Deadly Delay,Why are minorities with cancer getting diagnosed late? (Newsweek)

On a hot summer day in 2006, an African-American woman walked into the emergency room at Grady Memorial Hospital in Atlanta complaining of a large sore on her breast. Her family had urged her to go to the hospital, she said, because the stench from the infected wound had become intolerable. Doctors discovered a cancerous tumor so large it had burst through her skin.

When Otis Brawley, then medical director of the hospital's cancer center, asked the woman when she had first noticed a lump in her breast, she recalled that her son had been in second grade. He was now a high school junior. Even after the tumor first broke through her skin, she admitted waiting nearly two more years to seek treatment. She had no health insurance, she explained. Apparently she hadn't realized that, as a public hospital, Grady accepts and treats the uninsured. Despite the intense treatment that followed—a mastectomy, along with radiation and chemotherapy—her cancer was already so advanced that she was dead within a year.

Her case might seem extreme, but Brawley says at Grady's cancer center, where the majority of patients are minorities and many are uninsured, "that sort of thing happens several times a year." When he examined hospital records, he found that, on average, about 40 percent of the breast cancer patients treated there have already reached stage IV, for which the five-year survival rate is just 20 percent (versus nearly 100 percent for those diagnosed at stage 1). By comparison, only a small percentage of the patients he saw at Emory University's cancer institute, which serves a largely white, middle-class population, had progressed to a late stage when they were diagnosed.
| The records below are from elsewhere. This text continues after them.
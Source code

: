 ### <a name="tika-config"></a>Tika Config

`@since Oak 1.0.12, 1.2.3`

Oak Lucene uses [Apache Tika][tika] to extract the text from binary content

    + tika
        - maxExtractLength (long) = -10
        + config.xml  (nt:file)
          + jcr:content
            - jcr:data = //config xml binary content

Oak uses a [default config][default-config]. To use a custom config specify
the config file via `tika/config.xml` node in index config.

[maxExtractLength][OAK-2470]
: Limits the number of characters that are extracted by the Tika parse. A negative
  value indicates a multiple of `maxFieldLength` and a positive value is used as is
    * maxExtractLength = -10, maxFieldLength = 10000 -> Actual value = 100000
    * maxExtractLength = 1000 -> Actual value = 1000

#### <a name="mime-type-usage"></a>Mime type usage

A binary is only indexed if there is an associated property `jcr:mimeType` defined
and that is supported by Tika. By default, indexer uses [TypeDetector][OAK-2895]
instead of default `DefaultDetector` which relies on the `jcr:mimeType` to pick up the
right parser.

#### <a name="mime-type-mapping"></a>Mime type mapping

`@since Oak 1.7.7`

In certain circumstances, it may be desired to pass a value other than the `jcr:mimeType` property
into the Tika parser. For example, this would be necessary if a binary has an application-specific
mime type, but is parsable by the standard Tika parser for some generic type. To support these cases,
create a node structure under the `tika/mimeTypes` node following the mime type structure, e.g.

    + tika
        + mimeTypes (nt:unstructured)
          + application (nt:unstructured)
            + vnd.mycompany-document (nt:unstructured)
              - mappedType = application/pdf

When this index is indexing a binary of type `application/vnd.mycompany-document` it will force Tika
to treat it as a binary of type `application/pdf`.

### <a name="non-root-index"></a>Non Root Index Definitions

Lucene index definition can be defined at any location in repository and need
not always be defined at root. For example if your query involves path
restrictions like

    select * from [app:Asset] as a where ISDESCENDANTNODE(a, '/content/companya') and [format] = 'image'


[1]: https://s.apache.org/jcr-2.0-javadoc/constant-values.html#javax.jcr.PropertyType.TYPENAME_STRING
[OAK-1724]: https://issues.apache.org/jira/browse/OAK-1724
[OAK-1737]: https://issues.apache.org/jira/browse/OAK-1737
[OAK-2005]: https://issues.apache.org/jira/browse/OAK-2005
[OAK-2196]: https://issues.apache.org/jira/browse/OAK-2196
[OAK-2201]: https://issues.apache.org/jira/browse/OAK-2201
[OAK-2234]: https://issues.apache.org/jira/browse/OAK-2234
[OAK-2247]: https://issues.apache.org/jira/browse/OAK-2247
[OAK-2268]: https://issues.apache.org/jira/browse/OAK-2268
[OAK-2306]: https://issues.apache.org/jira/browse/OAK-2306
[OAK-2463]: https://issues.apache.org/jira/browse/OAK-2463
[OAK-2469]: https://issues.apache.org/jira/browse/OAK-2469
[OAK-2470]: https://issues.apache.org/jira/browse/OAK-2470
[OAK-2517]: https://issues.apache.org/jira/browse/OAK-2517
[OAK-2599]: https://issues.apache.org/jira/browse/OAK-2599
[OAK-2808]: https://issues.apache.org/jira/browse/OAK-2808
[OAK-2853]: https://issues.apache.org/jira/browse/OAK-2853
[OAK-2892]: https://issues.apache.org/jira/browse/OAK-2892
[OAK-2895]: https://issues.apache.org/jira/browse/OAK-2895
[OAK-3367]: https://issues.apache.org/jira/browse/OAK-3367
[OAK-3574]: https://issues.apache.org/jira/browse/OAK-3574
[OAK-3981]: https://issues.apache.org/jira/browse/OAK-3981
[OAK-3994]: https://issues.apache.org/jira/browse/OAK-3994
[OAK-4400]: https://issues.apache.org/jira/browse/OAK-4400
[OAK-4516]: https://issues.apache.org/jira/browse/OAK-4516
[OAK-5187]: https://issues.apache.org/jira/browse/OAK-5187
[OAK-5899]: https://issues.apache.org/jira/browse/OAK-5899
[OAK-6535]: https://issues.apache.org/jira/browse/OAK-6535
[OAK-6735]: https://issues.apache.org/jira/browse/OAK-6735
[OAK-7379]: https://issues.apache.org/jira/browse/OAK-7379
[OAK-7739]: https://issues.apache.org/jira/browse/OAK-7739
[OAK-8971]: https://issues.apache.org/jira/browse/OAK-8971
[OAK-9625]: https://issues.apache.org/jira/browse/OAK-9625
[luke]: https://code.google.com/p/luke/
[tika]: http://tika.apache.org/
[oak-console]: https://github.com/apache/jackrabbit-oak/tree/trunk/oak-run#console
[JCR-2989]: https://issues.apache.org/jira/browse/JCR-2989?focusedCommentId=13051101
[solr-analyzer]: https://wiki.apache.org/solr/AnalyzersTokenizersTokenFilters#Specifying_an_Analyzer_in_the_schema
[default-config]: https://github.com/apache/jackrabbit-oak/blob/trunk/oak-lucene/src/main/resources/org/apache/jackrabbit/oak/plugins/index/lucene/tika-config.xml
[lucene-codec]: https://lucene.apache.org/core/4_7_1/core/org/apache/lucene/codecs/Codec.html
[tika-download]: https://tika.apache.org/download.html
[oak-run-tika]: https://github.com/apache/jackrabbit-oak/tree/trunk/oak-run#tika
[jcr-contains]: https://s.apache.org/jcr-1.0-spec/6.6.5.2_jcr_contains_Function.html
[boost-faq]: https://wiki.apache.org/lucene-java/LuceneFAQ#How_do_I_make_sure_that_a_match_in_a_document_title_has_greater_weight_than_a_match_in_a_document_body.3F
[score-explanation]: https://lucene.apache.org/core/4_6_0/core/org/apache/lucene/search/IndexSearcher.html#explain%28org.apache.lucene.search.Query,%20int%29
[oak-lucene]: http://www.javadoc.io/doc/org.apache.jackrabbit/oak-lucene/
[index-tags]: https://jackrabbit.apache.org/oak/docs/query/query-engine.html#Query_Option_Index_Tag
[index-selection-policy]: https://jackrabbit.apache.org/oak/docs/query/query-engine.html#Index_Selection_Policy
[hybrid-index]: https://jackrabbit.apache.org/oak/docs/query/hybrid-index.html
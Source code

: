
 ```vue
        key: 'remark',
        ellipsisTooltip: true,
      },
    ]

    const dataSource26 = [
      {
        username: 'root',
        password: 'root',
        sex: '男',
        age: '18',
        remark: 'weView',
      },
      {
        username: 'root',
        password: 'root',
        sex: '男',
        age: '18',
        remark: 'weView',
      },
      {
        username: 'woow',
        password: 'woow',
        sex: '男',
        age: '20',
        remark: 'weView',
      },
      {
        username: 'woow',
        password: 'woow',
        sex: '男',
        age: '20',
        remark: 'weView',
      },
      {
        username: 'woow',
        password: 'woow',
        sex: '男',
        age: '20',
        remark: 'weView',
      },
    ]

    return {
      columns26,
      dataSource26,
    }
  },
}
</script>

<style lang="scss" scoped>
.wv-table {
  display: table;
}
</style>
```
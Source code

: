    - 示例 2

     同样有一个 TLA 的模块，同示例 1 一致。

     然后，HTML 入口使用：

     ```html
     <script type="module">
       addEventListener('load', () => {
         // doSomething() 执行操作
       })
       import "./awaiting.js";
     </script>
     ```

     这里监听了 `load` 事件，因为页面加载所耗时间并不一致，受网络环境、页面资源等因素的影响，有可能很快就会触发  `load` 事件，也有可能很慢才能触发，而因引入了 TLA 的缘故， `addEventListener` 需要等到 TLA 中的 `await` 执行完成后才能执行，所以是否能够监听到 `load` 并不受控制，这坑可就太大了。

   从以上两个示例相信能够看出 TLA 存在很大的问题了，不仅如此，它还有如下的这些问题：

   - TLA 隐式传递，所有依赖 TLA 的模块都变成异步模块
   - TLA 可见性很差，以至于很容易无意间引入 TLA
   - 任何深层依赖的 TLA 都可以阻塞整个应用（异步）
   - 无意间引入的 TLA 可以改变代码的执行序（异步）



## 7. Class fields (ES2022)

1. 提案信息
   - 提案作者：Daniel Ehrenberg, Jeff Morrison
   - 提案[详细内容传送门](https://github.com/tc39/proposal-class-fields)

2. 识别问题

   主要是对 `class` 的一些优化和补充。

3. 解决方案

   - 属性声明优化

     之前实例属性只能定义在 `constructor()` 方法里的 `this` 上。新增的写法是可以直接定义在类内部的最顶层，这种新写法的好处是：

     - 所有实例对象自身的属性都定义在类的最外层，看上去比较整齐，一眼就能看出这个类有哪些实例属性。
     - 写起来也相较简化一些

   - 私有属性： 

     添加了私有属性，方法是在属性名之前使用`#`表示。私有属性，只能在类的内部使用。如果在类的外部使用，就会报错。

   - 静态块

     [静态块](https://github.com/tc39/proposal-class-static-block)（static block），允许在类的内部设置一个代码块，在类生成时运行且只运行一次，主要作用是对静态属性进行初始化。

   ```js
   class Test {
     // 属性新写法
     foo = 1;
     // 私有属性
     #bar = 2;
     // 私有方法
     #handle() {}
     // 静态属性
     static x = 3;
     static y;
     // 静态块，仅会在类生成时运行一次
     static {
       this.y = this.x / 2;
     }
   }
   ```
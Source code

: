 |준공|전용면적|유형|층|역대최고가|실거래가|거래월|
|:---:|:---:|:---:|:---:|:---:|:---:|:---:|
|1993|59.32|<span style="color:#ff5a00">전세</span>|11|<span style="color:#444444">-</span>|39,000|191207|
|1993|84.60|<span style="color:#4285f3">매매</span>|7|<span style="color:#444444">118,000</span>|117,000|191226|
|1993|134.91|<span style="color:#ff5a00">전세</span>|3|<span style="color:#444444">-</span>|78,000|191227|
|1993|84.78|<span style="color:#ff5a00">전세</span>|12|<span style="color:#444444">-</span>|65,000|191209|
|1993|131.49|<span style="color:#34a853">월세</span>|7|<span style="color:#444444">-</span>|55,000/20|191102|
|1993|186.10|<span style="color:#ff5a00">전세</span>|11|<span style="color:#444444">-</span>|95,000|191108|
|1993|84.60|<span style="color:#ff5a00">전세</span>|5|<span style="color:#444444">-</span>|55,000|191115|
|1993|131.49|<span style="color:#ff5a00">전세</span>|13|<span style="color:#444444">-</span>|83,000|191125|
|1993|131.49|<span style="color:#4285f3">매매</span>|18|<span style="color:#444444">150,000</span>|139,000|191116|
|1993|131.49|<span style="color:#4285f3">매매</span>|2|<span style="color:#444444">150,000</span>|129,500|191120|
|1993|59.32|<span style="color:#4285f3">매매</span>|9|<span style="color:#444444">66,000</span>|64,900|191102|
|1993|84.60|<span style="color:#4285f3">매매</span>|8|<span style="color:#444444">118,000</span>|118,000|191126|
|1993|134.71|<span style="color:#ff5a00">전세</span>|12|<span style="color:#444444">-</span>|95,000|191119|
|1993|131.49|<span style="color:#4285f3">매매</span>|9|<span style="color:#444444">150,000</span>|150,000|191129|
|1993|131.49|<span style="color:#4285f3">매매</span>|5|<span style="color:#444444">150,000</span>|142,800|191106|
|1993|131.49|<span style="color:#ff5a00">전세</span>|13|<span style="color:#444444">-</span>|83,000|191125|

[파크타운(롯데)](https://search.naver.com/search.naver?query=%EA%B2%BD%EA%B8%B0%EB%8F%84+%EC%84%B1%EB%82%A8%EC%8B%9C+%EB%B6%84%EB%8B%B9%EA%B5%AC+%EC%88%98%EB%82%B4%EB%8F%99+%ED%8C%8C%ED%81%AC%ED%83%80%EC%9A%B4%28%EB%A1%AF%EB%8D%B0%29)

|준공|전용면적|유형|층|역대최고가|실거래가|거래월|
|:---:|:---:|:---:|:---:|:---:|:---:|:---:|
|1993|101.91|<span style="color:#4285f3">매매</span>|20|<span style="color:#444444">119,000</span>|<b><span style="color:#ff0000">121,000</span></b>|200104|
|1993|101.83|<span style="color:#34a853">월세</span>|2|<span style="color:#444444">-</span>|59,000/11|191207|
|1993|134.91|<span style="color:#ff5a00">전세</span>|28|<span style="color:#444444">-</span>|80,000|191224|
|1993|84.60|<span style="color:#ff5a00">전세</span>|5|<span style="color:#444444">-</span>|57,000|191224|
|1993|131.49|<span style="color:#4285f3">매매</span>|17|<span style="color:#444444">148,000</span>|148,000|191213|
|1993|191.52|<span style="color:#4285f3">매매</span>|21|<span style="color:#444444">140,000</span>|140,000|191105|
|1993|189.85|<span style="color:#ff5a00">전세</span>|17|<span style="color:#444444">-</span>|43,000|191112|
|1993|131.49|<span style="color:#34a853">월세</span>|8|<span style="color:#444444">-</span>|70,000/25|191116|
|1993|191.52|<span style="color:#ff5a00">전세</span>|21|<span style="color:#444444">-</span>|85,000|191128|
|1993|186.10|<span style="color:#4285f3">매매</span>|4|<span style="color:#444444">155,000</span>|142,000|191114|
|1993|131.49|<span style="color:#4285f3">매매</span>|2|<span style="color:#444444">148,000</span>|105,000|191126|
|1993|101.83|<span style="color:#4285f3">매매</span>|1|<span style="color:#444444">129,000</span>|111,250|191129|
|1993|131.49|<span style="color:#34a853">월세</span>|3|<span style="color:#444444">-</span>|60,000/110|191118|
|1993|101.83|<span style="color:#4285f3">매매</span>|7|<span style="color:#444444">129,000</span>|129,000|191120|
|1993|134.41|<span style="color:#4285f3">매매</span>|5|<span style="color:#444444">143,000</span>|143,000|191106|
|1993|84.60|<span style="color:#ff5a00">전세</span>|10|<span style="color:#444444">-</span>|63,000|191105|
The situation at Atlanta's public hospital is hardly unique. In a new study, which will be published in the March issue of the journal Lancet Oncology, researchers at the American Cancer Society (ACS)—where Brawley is now chief medical officer—analyzed records of more than 3.7 million cancer patients diagnosed between 1998 and 2004 throughout the country. They found that minority and uninsured cancer patients like the woman at Grady Memorial Hospital have a significantly higher risk than white patients and those with private insurance of having reached an advanced stage of the disease by the time they are diagnosed or seek treatment. That means they are more likely to endure excruciating, and often more expensive, treatments and they are more likely to die from the cancer.